There are various ways of thinking about “faith”, but the most useful is to use it to avoid that thorny word “religion” (in the aftermath of Wilfred Cantwell Smith, and to an extent Talal Asad). As someone who was trained as an economic historian, I was obviously inclined at first to avoid such questions, as they seemed to be outside the limits of the “rational” which economists think of as their domain. However, even economic historians came eventually to address this set of issues in one way or another, largely through their engagement with Max Weber.

I myself was brought to questions of faith through two sets of collaborations. One, with Velcheru Narayana Rao and David Shulman, made me engage with questions of faith in the context of South Indian courtly culture of the sixteenth-eighteenth centuries. This meant doing much more than, let’s say, treating temples as economic institutions, or faith itself as a strategy for legitimation. The other collaboration, with Muzaffar Alam, led me to think about both elite and popular Islam in India, especially in the Mughal period. I learnt an enormous amount from these three scholars, especially because both Narayana Rao and Muzaffar possessed a “traditional” style of knowledge as well as a modern one. And soon enough, I also became interested in Christianity, especially in relation to the Portuguese empire. So, eventually, I do think quite a lot about “faith” and faiths, and I have even written a fair amount about both methodological and empirical issues in this regard.

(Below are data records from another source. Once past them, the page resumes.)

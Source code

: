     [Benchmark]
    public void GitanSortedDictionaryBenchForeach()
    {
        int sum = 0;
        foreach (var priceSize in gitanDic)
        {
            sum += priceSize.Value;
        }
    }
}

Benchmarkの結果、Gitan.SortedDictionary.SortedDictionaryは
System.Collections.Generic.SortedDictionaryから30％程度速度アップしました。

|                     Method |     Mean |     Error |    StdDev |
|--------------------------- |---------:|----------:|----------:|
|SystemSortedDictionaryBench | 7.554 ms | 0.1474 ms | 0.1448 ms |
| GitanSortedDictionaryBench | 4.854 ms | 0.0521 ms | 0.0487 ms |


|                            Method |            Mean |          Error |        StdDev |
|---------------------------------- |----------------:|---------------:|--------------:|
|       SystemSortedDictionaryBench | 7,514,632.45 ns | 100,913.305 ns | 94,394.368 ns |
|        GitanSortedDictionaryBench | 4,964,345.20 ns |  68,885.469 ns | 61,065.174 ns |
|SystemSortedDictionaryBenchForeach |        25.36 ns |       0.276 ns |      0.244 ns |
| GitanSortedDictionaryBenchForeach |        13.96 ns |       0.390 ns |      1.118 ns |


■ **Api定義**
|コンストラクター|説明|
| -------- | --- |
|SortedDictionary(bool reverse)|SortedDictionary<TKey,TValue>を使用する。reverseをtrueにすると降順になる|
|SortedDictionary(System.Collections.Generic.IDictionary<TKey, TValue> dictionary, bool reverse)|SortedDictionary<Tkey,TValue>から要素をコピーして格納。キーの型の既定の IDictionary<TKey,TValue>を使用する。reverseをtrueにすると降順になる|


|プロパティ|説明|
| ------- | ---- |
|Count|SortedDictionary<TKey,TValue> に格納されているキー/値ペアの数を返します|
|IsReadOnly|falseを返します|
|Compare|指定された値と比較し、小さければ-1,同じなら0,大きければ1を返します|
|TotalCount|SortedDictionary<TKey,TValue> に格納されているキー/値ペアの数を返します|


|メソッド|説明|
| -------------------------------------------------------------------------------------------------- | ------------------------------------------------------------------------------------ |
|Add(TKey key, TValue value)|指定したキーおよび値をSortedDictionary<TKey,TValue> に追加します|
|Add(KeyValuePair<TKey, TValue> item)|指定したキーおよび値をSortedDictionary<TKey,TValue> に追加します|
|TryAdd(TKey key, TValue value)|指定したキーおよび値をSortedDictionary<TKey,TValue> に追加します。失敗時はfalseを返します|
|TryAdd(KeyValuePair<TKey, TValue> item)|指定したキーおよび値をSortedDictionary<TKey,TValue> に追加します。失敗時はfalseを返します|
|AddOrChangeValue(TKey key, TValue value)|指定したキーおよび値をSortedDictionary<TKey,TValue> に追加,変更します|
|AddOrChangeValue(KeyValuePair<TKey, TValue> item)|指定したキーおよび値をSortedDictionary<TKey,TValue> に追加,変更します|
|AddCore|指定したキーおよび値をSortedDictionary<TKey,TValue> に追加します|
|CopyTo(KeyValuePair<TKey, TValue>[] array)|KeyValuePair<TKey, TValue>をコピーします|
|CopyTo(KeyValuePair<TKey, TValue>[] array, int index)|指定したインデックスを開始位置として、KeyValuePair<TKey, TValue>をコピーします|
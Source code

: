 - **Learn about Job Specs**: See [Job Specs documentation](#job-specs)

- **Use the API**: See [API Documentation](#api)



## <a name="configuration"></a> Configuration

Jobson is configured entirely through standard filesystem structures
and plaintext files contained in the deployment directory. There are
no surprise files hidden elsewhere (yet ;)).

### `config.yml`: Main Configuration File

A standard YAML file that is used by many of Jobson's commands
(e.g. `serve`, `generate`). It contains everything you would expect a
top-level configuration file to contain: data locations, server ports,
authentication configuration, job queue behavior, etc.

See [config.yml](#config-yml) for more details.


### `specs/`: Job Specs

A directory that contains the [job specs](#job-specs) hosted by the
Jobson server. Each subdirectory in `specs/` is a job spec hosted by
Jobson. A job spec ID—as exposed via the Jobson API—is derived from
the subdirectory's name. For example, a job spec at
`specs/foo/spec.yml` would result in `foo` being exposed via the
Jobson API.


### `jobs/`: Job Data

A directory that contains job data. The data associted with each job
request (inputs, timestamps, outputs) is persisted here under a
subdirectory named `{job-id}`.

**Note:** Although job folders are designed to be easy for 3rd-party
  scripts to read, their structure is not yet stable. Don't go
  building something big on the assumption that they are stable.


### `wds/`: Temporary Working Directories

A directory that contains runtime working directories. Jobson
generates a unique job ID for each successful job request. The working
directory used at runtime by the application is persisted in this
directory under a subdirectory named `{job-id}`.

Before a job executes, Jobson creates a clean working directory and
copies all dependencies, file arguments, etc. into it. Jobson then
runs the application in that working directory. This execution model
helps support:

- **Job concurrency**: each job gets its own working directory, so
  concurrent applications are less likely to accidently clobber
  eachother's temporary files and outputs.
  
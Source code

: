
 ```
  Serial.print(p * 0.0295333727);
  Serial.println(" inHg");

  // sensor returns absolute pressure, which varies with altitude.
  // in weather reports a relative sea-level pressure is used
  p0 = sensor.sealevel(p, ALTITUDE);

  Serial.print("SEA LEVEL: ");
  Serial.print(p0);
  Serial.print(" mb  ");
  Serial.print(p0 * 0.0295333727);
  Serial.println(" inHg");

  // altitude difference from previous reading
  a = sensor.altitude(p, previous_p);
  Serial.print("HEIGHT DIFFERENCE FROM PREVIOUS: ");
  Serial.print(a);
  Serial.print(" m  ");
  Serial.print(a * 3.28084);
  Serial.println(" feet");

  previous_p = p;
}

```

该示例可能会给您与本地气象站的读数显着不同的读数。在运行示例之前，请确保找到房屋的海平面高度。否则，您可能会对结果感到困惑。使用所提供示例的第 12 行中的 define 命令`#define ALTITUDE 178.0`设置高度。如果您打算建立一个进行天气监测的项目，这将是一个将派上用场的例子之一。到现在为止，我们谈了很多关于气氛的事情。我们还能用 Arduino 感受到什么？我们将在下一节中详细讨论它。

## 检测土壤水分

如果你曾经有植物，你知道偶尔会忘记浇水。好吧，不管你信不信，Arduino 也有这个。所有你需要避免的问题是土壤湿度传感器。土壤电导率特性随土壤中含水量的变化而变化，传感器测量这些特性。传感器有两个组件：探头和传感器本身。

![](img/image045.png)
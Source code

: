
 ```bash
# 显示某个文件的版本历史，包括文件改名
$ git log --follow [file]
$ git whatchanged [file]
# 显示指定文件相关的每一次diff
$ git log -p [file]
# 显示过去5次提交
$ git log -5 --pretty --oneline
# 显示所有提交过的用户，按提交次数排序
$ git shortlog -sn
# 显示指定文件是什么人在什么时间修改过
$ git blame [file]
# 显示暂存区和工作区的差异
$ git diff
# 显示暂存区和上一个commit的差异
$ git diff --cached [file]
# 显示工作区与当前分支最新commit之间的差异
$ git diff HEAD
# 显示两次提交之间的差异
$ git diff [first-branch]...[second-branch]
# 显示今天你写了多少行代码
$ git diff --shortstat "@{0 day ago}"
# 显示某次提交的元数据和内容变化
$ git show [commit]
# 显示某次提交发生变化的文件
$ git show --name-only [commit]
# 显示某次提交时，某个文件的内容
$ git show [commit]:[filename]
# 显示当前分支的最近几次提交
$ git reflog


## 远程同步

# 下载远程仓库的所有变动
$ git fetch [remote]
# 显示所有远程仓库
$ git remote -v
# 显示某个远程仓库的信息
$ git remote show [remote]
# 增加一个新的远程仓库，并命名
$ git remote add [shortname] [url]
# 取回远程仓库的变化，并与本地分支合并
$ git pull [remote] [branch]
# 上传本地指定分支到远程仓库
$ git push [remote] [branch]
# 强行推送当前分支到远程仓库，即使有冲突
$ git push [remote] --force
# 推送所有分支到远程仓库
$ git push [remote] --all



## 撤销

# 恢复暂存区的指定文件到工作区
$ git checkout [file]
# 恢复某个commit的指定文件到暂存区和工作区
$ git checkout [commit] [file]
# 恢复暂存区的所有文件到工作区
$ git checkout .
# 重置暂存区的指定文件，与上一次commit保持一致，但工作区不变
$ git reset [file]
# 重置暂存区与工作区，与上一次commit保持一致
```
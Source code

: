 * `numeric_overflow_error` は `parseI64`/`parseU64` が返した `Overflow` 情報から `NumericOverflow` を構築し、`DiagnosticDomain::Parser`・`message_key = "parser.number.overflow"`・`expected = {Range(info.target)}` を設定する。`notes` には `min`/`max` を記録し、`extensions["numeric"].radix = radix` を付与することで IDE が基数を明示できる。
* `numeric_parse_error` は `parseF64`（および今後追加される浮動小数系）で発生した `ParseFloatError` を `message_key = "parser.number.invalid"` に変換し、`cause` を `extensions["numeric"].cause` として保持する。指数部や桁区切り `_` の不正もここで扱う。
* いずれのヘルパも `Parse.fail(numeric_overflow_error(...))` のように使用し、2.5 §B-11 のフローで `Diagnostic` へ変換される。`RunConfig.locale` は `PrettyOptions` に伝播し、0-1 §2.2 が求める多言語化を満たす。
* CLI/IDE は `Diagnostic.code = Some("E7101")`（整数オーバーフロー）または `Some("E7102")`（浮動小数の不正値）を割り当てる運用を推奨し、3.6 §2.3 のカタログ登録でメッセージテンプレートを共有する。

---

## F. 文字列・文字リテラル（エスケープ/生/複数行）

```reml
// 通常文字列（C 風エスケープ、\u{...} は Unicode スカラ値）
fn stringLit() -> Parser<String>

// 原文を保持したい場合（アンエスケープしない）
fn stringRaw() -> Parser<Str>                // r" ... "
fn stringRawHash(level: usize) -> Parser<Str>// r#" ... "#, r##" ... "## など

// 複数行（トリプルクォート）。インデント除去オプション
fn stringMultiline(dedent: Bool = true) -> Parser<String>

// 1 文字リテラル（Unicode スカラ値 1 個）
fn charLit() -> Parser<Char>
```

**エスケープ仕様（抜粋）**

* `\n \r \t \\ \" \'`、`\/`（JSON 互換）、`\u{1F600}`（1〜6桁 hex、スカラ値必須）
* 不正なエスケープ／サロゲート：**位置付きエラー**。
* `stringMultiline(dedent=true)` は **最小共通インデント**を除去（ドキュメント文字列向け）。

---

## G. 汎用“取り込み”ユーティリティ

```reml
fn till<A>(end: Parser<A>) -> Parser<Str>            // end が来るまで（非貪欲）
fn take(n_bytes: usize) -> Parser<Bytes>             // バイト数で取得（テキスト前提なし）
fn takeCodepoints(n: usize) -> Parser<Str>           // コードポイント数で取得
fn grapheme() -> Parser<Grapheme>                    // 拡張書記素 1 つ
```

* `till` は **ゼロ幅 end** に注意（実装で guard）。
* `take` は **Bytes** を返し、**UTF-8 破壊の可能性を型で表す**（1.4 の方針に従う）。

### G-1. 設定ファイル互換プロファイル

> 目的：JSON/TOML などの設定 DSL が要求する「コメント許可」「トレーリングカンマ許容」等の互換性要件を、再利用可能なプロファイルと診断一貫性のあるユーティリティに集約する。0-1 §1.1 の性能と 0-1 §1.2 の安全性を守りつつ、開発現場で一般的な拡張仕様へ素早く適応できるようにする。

The partner country of the 51st Biennial Meeting of German Historians will be India and thus for the first time a country from outside Europe and North America. Although a partner country can naturally only be a contemporary state, when it comes to the history of the pre-independence period, the term “India” has a different meaning: It denotes a cultural zone which is much larger than present-day India. For this reason, the use of the term “India” in studies on ancient, medieval, or early modern South Asia has been criticized. What would be your position on this issue?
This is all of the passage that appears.